10:40 pm, August 1, 2008proc /
What do you mean by masked words?
3:05 am, August 2, 2008ss0 /
I believe he meant when people use a different word like fsck for fuck. However since this is what your regex is basically doing, I don’t really see the point of the question.
2:47 pm, August 2, 2008g_hunter1 /
Yeah I kinda figured but thats a gallizon words to add to the list. But if you have to do it like that I guess you have to.

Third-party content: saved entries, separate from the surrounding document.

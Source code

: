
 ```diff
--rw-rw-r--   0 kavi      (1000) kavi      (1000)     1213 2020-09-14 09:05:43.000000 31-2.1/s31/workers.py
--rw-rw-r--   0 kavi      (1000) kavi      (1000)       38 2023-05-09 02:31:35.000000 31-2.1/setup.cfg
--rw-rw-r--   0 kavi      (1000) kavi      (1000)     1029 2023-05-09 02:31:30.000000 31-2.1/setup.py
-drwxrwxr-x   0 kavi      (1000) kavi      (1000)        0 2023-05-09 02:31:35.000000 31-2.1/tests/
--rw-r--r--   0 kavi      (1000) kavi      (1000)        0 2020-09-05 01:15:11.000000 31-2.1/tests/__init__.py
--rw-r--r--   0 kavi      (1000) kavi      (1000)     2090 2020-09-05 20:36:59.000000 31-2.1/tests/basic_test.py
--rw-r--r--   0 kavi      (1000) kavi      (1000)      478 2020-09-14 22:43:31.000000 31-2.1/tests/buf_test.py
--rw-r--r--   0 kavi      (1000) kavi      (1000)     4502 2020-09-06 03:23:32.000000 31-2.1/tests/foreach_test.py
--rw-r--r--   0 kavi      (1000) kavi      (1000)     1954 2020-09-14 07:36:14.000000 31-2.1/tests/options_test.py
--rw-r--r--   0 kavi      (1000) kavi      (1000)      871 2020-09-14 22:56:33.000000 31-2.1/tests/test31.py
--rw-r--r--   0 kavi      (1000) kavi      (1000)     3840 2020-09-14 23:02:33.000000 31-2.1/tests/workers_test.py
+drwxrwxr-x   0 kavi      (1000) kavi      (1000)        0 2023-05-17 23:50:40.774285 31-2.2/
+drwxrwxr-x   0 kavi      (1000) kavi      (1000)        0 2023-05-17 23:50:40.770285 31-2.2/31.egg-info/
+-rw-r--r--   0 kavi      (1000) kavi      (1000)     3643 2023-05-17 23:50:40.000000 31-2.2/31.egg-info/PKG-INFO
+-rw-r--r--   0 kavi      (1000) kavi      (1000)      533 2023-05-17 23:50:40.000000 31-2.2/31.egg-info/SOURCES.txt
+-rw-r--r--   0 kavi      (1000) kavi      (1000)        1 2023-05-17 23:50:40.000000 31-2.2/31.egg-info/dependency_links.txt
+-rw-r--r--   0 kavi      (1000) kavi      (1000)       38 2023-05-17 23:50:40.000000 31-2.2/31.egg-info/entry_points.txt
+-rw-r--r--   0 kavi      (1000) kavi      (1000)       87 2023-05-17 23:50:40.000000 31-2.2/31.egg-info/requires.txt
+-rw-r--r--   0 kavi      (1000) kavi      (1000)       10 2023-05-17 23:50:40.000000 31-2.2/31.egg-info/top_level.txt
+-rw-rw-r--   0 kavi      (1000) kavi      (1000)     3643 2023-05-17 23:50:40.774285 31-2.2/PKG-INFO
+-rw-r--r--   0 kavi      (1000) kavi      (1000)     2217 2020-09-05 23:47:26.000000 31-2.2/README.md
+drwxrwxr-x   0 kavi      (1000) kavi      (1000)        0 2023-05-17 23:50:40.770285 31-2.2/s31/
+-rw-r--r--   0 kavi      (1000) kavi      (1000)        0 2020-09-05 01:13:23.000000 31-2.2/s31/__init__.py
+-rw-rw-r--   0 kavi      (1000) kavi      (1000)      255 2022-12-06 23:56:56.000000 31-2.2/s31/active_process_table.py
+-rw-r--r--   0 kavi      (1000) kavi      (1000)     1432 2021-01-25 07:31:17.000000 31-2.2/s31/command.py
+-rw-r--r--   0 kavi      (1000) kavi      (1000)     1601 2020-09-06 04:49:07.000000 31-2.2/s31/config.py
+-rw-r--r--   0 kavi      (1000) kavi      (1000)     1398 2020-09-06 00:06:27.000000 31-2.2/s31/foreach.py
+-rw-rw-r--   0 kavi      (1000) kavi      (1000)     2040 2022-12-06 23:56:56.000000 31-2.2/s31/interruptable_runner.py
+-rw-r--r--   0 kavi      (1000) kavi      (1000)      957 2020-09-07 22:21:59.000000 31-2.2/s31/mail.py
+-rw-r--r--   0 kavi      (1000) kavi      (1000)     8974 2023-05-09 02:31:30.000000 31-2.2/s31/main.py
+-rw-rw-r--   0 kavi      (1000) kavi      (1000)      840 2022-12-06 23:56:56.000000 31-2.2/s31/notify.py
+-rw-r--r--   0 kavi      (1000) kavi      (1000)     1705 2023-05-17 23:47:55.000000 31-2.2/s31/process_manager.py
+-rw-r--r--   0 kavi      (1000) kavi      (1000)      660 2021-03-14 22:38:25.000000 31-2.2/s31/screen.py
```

3:42 am, August 7, 2008fftb /
f—ing thursdays. just testing.
2:35 pm, August 8, 2008the daniel /
I did it this way once:
BADWORDS = [(x.word, ''.join(['*' for y in x.word])) for x in BadWord.objects.all()]
def badword_filter(text):
for word in BADWORDS:
text = text.replace(word[0], word[1])
return text
7:09 pm, February 20, 2010paul /
Amazed no one pointed out that you should have an indent below the for loop statement
10:49 am, September 15, 2011proc /
@paul
The syntax highlighter plugin I was using was terrible…sorry about that. thanks for pointing it out.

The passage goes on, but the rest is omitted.